Conservatives are rushing to blame the Biden administration for the high cost of petrol, said Hayes Brown on MSNBC.com. People have been putting up little stickers of Biden at petrol pumps showing him pointing at the price total with the caption “I DID THAT!”. But it’s ridiculous to blame him, as if there’s some “dial in the Oval Office that he uses to set gas prices”. The cost of petrol is set by global markets and wider industry trends; it shot up from $80 per barrel to more than $120 following Putin’s invasion of Ukraine. The Keystone pipeline wasn’t even due to come on stream until next year. The industry’s in no hurry to ramp up production: there are 9,000 drilling permits it hasn’t made use of yet.

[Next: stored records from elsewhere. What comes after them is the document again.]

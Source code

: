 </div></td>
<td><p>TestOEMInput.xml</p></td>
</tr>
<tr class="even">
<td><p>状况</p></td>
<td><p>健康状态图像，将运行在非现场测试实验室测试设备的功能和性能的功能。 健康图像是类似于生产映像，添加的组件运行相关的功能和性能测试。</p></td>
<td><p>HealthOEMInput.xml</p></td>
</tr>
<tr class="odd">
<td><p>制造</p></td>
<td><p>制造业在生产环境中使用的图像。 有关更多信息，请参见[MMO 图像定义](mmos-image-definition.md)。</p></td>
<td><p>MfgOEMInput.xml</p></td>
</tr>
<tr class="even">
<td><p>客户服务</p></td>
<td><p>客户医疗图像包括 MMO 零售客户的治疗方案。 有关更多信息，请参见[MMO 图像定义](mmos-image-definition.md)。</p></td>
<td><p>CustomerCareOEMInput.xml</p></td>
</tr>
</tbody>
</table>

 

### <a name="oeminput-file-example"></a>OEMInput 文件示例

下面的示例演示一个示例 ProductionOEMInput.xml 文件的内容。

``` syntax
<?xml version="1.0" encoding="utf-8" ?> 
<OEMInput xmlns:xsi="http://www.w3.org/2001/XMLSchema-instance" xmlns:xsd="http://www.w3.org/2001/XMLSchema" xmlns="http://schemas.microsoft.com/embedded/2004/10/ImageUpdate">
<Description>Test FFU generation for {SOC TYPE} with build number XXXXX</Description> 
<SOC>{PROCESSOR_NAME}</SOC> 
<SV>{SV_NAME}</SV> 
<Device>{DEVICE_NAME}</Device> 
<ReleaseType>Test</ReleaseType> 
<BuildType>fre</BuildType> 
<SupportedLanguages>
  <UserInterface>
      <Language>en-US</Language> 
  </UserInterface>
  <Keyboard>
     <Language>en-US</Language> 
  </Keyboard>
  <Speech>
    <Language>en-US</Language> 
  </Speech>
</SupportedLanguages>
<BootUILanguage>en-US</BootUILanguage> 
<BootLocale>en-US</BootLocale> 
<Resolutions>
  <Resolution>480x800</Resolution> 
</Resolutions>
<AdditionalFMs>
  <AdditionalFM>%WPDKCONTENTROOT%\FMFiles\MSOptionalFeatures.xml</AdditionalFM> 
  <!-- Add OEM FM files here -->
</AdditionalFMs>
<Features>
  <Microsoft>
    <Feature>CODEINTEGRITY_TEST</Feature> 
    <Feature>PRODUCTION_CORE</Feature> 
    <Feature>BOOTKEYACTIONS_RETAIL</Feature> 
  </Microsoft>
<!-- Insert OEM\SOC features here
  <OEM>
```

There is one respect in which Washington politicians really can be blamed for this problem, said Henry Grabar on Slate, and that’s their failure to do more to reduce demand for petrol. The last time America had a sustained run of high petrol prices was between 2011 and 2014. This spurred President Obama to bring in ambitious fuel-efficiency goals for automakers. But under industry pressure, he added a loophole for vehicles with larger footprints. The result: cars got bigger. “By 2018, two in three new vehicles sold was an SUV or a pickup – up from less than one in two a decade earlier.” If only America had taken proper steps a decade ago to get people to drive smaller cars, and make the country more pedestrian- and public-transport-friendly, it wouldn’t be as sensitive to the next “gas price spike”.